Caro direttore,
Facebook ha sospeso per “hating” gli account di CasaPound nelle ore in cui il premier Conte ha chiesto la fiducia alla Camera. Ha promesso – il Conte “giallorosso” – uno stile comunicativo “più dimesso” rispetto a quello dell’esecutivo gialloverde, peraltro da lui stesso presieduto negli ultimi 14 mesi. I “verdi” ora all’opposizione in Parlamento gli hanno subito ricordato e rinfacciato – con modi “non dimessi” – quanto è accaduto appena tre settimane fa nella stessa sede istituzionale della democrazia rappresentativa. 



Il 20 agosto Conte ha annunciato le dimissioni con una pubblica e violenta requisitoria “ad personam” contro il suo vice, Matteo Salvini, che gli sedeva accanto come sempre lungo l’intera durata dell’ultimo governo. Conte, non è inutile rammentarlo, non è mai stato eletto in una qualunque consultazione democratica nel suo Paese. Salvini, invece, siede in Parlamento perché leader di una forza politica che ha raccolto il 17% dei consensi all’ultimo voto politico e il 34% alle recenti consultazioni europee. Eppure, ancora oggi (ieri) un importante quotidiano italiano ha lanciato l’ennesimo allarme per la “rabbia nera” della Lega (lunedì il senatore Salvini guidava le manifestazioni davanti alla Camera). Nessun accenno all’anomalia inedita – e tutt’altro che “dimessa” per forma e contenuto – di un premier non eletto che succede a se stesso dopo un ribaltone e dopo un esercizio recente del proprio incarico come minimo sospetto di non aver servito pienamente ed esclusivamente gli interessi del proprio Paese, come prescrive il giuramento costituzionale.

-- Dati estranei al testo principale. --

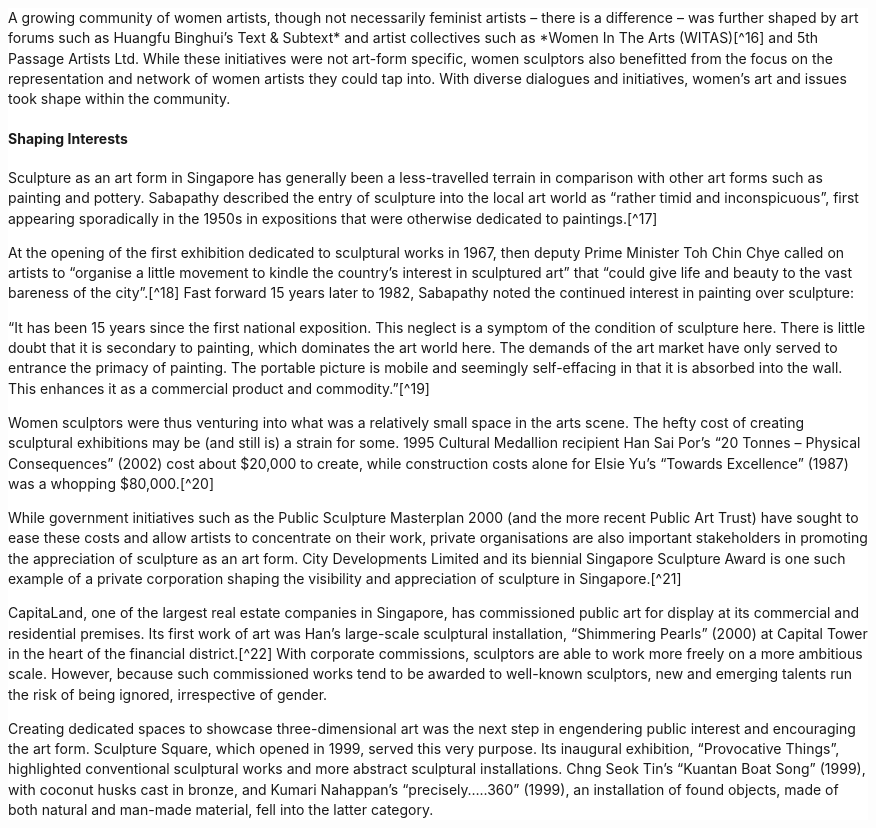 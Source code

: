 A growing community of women artists, though not necessarily feminist artists – there is a difference – was further shaped by art forums such as Huangfu Binghui’s Text & Subtext* and artist collectives such as *Women In The Arts (WITAS)[^16] and 5th Passage Artists Ltd. While these initiatives were not art-form specific, women sculptors also benefitted from the focus on the representation and network of women artists they could tap into. With diverse dialogues and initiatives, women’s art and issues took shape within the community.

#### **Shaping Interests**

Sculpture as an art form in Singapore has generally been a less-travelled terrain in comparison with other art forms such as painting and pottery. Sabapathy described the entry of sculpture into the local art world as “rather timid and inconspicuous”, first appearing sporadically in the 1950s in expositions that were otherwise dedicated to paintings.[^17]

At the opening of the first exhibition dedicated to sculptural works in 1967, then deputy Prime Minister Toh Chin Chye called on artists to “organise a little movement to kindle the country’s interest in sculptured art” that “could give life and beauty to the vast bareness of the city”.[^18] Fast forward 15 years later to 1982, Sabapathy noted the continued interest in painting over sculpture:

“It has been 15 years since the first national exposition. This neglect is a symptom of the condition of sculpture here. There is little doubt that it is secondary to painting, which dominates the art world here. The demands of the art market have only served to entrance the primacy of painting. The portable picture is mobile and seemingly self-effacing in that it is absorbed into the wall. This enhances it as a commercial product and commodity.”[^19]

Women sculptors were thus venturing into what was a relatively small space in the arts scene. The hefty cost of creating sculptural exhibitions may be (and still is) a strain for some. 1995 Cultural Medallion recipient Han Sai Por’s “20 Tonnes – Physical Consequences” (2002) cost about $20,000 to create, while construction costs alone for Elsie Yu’s “Towards Excellence” (1987) was a whopping $80,000.[^20]

While government initiatives such as the Public Sculpture Masterplan 2000 (and the more recent Public Art Trust) have sought to ease these costs and allow artists to concentrate on their work, private organisations are also important stakeholders in promoting the appreciation of sculpture as an art form. City Developments Limited and its biennial Singapore Sculpture Award is one such example of a private corporation shaping the visibility and appreciation of sculpture in Singapore.[^21]

CapitaLand, one of the largest real estate companies in Singapore, has commissioned public art for display at its commercial and residential premises. Its first work of art was Han’s large-scale sculptural installation, “Shimmering Pearls” (2000) at Capital Tower in the heart of the financial district.[^22] With corporate commissions, sculptors are able to work more freely on a more ambitious scale. However, because such commissioned works tend to be awarded to well-known sculptors, new and emerging talents run the risk of being ignored, irrespective of gender.

Creating dedicated spaces to showcase three-dimensional art was the next step in engendering public interest and encouraging the art form. Sculpture Square, which opened in 1999, served this very purpose. Its inaugural exhibition, “Provocative Things”, highlighted conventional sculptural works and more abstract sculptural installations. Chng Seok Tin’s “Kuantan Boat Song” (1999), with coconut husks cast in bronze, and Kumari Nahappan’s “precisely…..360” (1999), an installation of found objects, made of both natural and man-made material, fell into the latter category.
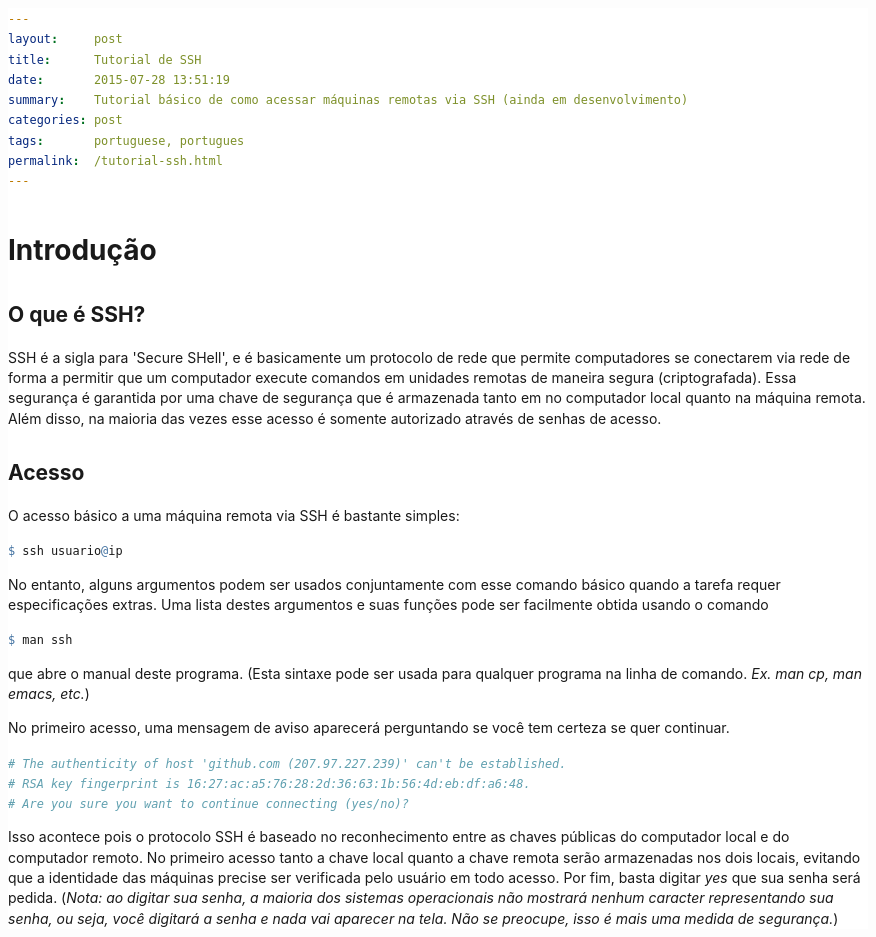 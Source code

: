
 ```yaml
---
layout:     post
title:      Tutorial de SSH
date:       2015-07-28 13:51:19
summary:    Tutorial básico de como acessar máquinas remotas via SSH (ainda em desenvolvimento)
categories: post
tags:       portuguese, portugues
permalink:  /tutorial-ssh.html
---
```


Introdução
==========

O que é SSH?
------------

SSH é a sigla para 'Secure SHell', e é basicamente um protocolo de rede que permite computadores se conectarem via rede de forma a permitir que um computador execute comandos em unidades remotas de maneira segura (criptografada). Essa segurança é garantida por uma chave de segurança que é armazenada tanto em no computador local quanto na máquina remota. Além disso, na maioria das vezes esse acesso é somente autorizado através de senhas de acesso.

Acesso
------

O acesso básico a uma máquina remota via SSH é bastante simples:

``` r
$ ssh usuario@ip
```

No entanto, alguns argumentos podem ser usados conjuntamente com esse comando básico quando a tarefa requer especificações extras. Uma lista destes argumentos e suas funções pode ser facilmente obtida usando o comando

``` r
$ man ssh
```

que abre o manual deste programa. (Esta sintaxe pode ser usada para qualquer programa na linha de comando. *Ex. man cp, man emacs, etc.*)


No primeiro acesso, uma mensagem de aviso aparecerá perguntando se você tem certeza se quer continuar.

``` r
# The authenticity of host 'github.com (207.97.227.239)' can't be established.
# RSA key fingerprint is 16:27:ac:a5:76:28:2d:36:63:1b:56:4d:eb:df:a6:48.
# Are you sure you want to continue connecting (yes/no)?
```

Isso acontece pois o protocolo SSH é baseado no reconhecimento entre as chaves públicas do computador local e do computador remoto. No primeiro acesso tanto a chave local quanto a chave remota serão armazenadas nos dois locais, evitando que a identidade das máquinas precise ser verificada pelo usuário em todo acesso. Por fim, basta digitar *yes* que sua senha será pedida. (*Nota: ao digitar sua senha, a maioria dos sistemas operacionais não mostrará nenhum caracter representando sua senha, ou seja, você digitará a senha e nada vai aparecer na tela. Não se preocupe, isso é mais uma medida de segurança.*)

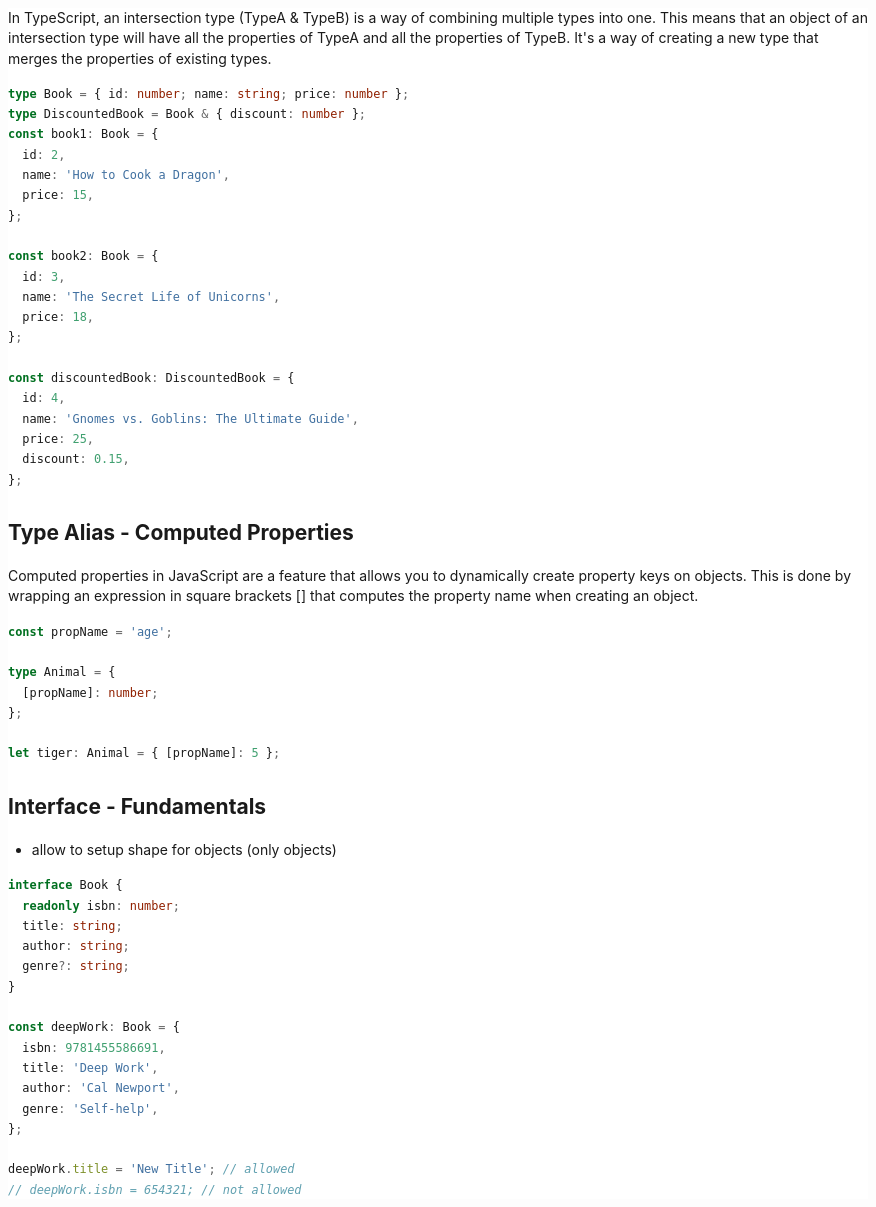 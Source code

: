 In TypeScript, an intersection type (TypeA & TypeB) is a way of combining multiple types into one. This means that an object of an intersection type will have all the properties of TypeA and all the properties of TypeB. It's a way of creating a new type that merges the properties of existing types.

```ts
type Book = { id: number; name: string; price: number };
type DiscountedBook = Book & { discount: number };
const book1: Book = {
  id: 2,
  name: 'How to Cook a Dragon',
  price: 15,
};

const book2: Book = {
  id: 3,
  name: 'The Secret Life of Unicorns',
  price: 18,
};

const discountedBook: DiscountedBook = {
  id: 4,
  name: 'Gnomes vs. Goblins: The Ultimate Guide',
  price: 25,
  discount: 0.15,
};
```

## Type Alias - Computed Properties

Computed properties in JavaScript are a feature that allows you to dynamically create property keys on objects. This is done by wrapping an expression in square brackets [] that computes the property name when creating an object.

```ts
const propName = 'age';

type Animal = {
  [propName]: number;
};

let tiger: Animal = { [propName]: 5 };
```

## Interface - Fundamentals

- allow to setup shape for objects (only objects)

```ts
interface Book {
  readonly isbn: number;
  title: string;
  author: string;
  genre?: string;
}

const deepWork: Book = {
  isbn: 9781455586691,
  title: 'Deep Work',
  author: 'Cal Newport',
  genre: 'Self-help',
};

deepWork.title = 'New Title'; // allowed
// deepWork.isbn = 654321; // not allowed
```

Le piazze romane sono state riempite anche da Giorgia Meloni e da Fratelli d’Italia. Sono le stesse piazze che il Pci o la storica triplice sindacale Cgil-Cisl-Uil hanno riempito infinite volte con il proverbiale “siamo un milione da tutt’Italia”. Mai una volta che sia stato usato il marchio di “eversivi”, puntualmente rivolto invece contro i militanti e simpatizzanti di FdI che ieri hanno manifestato (senza incidenti) contro il governo. A proposito di Facebook e di incidenti: perché la piattaforma non si è mai preoccupata, ad esempio, degli account dei centri sociali torinesi che da anni alimentano l’odio contro la Tav (i suoi cantieri e lavoratori), non solo con post e parole?



Salvini, nel frattempo, si è attirato nuovo odio per un ormai noto post Facebook scritto da un caporedattore del servizio pubblico radiofonico. Verso il quale la comunità giornalistica ha mantenuto un silenzio solidale; lasciando che il collega denunciasse nuovamente Salvini per “hate speaking” perché aveva deciso di sporgere querela anche per le ingiurie rivolte contro la figlia.

Continua invece il tifo per la querela della capitana Carola contro l’ex vicepremier: è al momento confermata una sua audizione al parlamento europeo, evidentemente sulle tattiche di incursione ostile in un porto straniero.

Nelle stesse ore Franco Ruotolo ha denunciato Vittorio Feltri al consiglio di disciplina dell’Ordine dei giornalisti della Lombardia per aver usato sul quotidiano da lui diretto l’espressione “terrone”. Feltri si è scusato ma non ha potuto non difendere la sua libertà di parola e di stampa di interrogarsi sulle prospettive di un governo fortemente dominato dal Centro-Sud, con evidente esclusione della rappresentanza delle aree più produttive del Paese.

Chi “odia” chi fra il neo-ministro Francesco Boccia e il presidente della Regione autonoma Friuli-Venezia Giulia, Massimiliano Fedriga? Il primo, senza neppure che il suo governo avesse ricevuto la fiducia, ha impugnato una legge regionale del secondo riguardante l’utilizzo dei fondi per i migranti. Un attacco politico, travestito da conflitto di competenza tecnica. Il leghista Fedriga è subentrato all’ex vicesegretario del Pd Deborah Serracchiani, stracciando 57 a 27 il contendente “dem”. Boccia, per la cronaca, è stato eletto come capolista di un collegio plurinominale in Puglia e non ha raccolto più del 13,6% dei voti. Eppure, girovagando per Fb, l’“odiatore” del caso è Fedriga. Che ha reagito poco dimessamente.